§ WORK ITEM
Search the data below for the string "encryption". Extract every line that contains it.

§ PROVIDED DATA

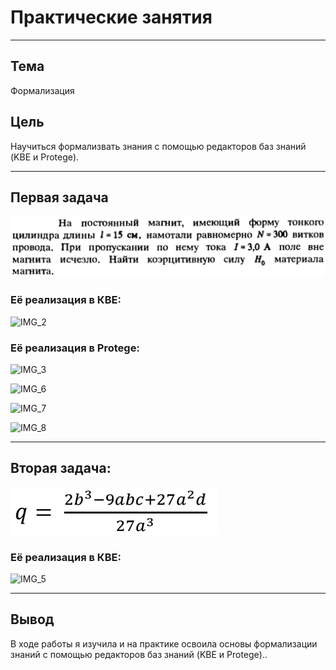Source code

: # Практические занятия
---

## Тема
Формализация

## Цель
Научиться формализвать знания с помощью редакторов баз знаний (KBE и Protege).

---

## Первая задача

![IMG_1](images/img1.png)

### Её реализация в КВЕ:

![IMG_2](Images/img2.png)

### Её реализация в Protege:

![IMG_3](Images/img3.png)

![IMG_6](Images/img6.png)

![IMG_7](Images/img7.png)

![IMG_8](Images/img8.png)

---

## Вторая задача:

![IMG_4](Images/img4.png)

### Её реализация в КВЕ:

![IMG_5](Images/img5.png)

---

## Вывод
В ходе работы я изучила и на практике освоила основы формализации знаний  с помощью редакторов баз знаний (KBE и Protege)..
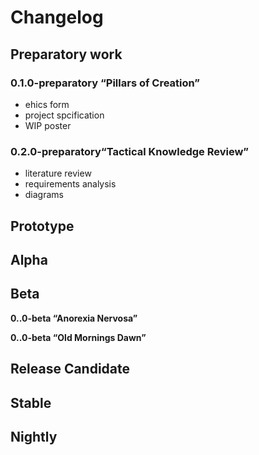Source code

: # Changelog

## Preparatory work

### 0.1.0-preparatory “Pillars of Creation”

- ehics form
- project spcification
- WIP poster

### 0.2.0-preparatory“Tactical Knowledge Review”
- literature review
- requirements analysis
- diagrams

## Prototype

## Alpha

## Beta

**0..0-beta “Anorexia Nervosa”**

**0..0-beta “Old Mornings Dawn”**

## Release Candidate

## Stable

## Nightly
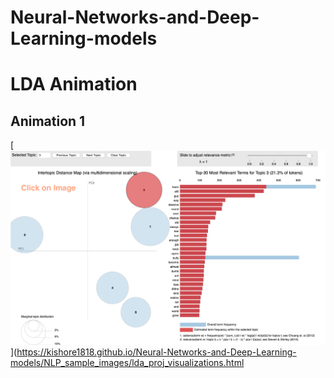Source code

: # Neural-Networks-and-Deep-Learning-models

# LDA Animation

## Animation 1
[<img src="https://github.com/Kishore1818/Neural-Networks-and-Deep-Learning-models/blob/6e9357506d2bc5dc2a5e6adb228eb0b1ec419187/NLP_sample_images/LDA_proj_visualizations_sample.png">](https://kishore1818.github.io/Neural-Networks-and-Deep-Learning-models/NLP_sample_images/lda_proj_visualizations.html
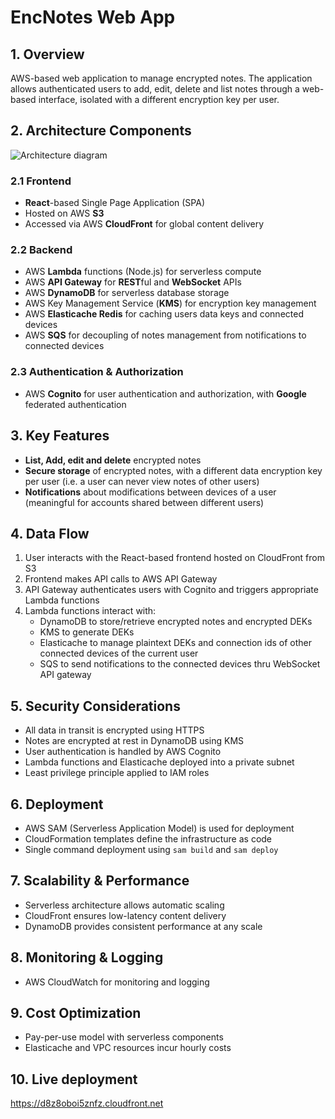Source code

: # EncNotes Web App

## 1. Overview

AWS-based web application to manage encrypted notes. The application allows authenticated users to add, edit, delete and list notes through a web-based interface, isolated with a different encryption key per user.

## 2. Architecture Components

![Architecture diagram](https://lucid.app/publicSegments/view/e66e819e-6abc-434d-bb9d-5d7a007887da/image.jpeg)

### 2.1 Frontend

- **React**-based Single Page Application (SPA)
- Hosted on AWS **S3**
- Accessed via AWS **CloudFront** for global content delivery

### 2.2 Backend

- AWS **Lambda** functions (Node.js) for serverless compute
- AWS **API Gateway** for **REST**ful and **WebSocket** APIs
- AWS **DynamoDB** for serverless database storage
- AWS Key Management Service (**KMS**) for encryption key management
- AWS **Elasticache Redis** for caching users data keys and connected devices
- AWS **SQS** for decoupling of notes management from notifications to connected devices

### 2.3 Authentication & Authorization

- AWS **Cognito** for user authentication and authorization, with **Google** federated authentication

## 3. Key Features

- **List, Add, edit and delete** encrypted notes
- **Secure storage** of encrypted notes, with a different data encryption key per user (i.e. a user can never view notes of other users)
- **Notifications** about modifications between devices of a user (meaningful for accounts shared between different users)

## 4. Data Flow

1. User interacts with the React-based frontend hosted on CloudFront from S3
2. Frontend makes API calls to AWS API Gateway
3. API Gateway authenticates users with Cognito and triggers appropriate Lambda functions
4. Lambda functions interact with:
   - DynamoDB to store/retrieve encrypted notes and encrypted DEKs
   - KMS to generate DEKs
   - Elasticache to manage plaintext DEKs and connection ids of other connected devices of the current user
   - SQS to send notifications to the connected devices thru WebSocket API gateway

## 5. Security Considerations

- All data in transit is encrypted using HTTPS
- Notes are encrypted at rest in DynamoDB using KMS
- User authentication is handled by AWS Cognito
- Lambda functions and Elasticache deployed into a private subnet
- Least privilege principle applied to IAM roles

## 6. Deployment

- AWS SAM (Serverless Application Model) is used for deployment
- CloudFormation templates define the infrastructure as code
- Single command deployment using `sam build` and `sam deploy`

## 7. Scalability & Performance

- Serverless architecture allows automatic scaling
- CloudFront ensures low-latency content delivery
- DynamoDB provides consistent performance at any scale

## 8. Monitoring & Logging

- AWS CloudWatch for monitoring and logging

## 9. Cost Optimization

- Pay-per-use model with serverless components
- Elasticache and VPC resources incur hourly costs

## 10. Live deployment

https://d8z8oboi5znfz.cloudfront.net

§ WRITTEN REPLY
AWS-based web application to manage encrypted notes. The application allows authenticated users to add, edit, delete and list notes through a web-based interface, isolated with a different encryption key per user.
- AWS Key Management Service (**KMS**) for encryption key management
- **Secure storage** of encrypted notes, with a different data encryption key per user (i.e. a user can never view notes of other users)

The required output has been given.